------ Data section
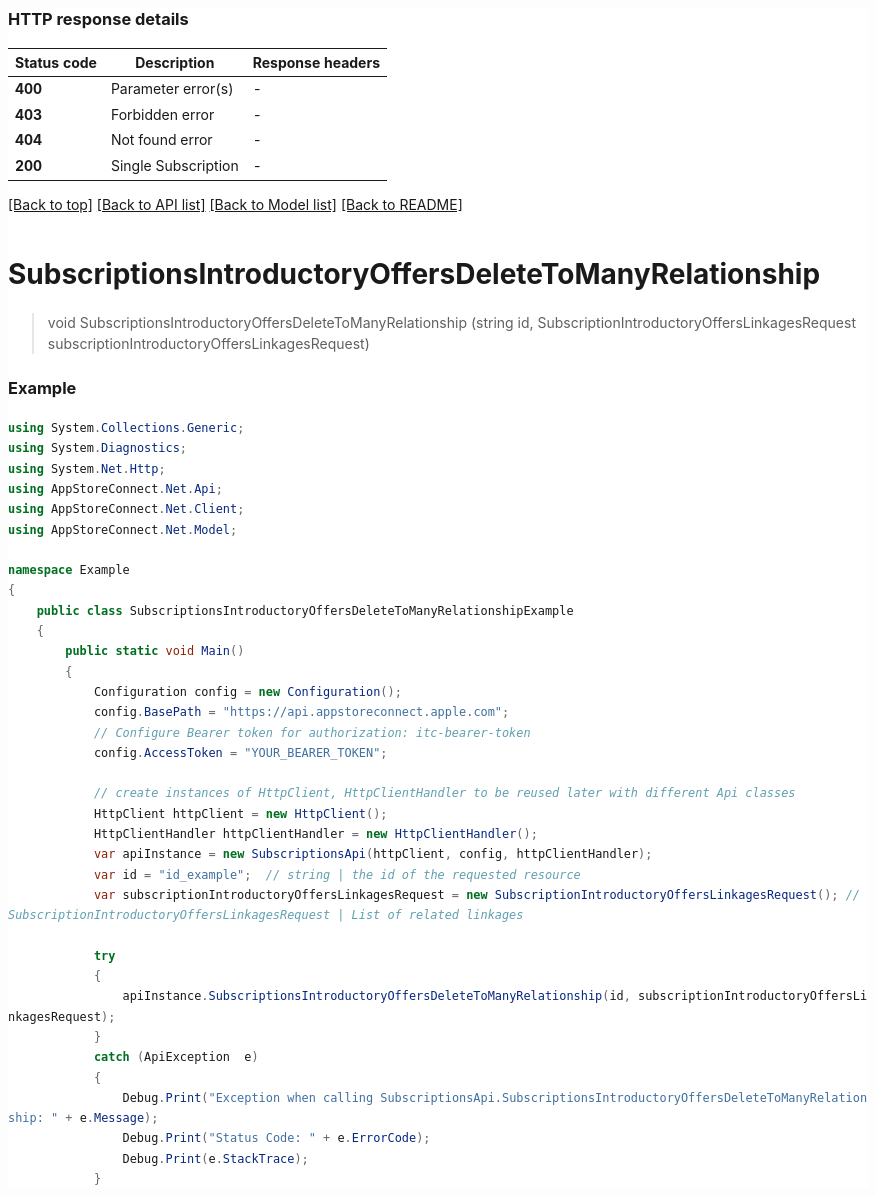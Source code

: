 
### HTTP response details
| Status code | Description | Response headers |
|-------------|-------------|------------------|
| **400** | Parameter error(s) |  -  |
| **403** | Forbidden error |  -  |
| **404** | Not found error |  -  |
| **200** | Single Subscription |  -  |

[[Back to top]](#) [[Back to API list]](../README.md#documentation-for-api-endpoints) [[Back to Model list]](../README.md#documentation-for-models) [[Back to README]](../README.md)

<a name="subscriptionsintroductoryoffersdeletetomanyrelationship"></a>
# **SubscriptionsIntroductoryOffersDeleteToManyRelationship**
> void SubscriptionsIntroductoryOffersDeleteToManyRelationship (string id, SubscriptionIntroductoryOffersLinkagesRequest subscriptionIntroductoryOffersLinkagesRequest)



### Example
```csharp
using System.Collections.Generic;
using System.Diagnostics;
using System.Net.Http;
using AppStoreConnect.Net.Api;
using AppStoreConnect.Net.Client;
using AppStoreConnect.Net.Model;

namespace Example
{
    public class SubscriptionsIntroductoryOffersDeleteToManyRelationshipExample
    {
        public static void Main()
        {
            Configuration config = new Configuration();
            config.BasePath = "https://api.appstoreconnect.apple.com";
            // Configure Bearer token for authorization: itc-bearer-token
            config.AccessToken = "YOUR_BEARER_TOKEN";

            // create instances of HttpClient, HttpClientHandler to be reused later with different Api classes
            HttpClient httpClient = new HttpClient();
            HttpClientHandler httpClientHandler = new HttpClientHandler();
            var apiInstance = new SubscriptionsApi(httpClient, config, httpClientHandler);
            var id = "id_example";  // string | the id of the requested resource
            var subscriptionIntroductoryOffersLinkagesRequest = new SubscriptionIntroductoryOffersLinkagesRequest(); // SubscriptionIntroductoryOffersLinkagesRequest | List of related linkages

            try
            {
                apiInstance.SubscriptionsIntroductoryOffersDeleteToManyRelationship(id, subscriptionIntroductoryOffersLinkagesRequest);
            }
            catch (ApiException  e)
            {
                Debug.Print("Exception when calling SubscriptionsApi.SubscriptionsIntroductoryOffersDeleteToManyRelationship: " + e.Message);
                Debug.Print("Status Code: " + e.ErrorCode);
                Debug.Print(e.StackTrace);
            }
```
------------
------ Data section
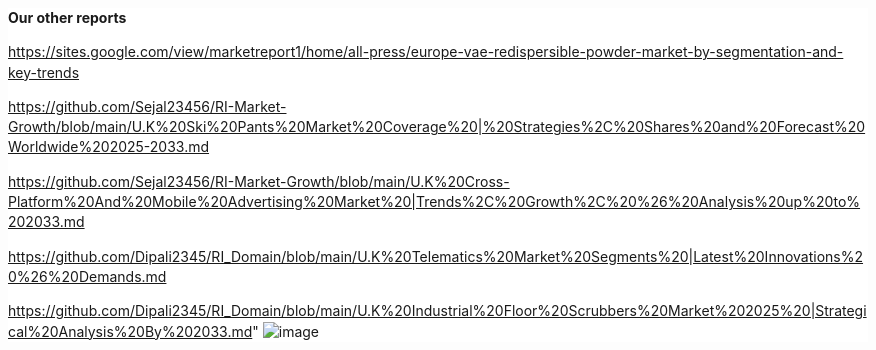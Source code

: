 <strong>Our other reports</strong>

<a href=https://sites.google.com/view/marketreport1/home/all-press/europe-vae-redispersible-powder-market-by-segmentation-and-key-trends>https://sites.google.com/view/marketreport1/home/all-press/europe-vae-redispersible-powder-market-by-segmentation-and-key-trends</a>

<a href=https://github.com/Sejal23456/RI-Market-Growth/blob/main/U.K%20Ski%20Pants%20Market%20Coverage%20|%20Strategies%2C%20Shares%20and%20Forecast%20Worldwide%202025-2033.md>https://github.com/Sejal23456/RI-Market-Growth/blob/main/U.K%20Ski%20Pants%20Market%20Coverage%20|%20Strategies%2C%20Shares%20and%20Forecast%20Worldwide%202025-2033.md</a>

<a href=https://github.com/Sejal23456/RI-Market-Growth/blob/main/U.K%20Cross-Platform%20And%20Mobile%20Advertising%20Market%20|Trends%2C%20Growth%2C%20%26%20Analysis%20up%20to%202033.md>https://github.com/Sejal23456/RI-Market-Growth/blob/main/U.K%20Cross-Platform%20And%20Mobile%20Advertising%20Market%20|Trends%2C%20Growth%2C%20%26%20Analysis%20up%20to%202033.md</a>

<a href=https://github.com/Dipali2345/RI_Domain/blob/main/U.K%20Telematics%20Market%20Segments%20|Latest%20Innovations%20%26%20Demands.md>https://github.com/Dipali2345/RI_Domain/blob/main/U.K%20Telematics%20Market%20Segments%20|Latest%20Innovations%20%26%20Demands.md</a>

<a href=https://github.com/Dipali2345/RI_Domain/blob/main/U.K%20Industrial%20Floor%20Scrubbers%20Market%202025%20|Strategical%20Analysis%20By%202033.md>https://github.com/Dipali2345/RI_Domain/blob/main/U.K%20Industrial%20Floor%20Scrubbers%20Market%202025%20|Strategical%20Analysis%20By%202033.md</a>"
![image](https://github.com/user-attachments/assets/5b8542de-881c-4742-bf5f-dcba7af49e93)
------------
------ Data section
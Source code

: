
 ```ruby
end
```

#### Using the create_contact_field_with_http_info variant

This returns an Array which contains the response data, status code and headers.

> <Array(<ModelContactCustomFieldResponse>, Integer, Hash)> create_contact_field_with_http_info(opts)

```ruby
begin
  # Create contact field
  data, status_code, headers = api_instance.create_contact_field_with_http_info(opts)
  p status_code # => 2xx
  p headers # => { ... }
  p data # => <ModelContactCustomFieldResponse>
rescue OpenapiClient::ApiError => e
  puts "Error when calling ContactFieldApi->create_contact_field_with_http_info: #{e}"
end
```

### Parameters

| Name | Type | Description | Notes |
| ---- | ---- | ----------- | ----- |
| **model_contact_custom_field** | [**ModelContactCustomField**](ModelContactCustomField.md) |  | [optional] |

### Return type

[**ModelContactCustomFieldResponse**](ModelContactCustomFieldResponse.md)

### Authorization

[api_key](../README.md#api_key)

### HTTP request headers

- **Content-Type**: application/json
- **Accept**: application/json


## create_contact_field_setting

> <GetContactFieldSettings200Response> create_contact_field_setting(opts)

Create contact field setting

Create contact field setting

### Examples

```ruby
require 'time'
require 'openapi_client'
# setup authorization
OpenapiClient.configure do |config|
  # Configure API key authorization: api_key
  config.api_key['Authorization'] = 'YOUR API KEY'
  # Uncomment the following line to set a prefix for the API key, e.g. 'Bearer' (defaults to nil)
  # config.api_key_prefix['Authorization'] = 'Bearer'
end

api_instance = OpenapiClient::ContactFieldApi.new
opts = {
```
------------
▸ **Exercise objective**: From the records above, return each line that has the string "when".

▸ **Response to the exercise**:
                Debug.Print("Exception when calling SubscriptionsApi.SubscriptionsIntroductoryOffersDeleteToManyRelationship: " + e.Message);
  puts "Error when calling ContactFieldApi->create_contact_field_with_http_info: #{e}"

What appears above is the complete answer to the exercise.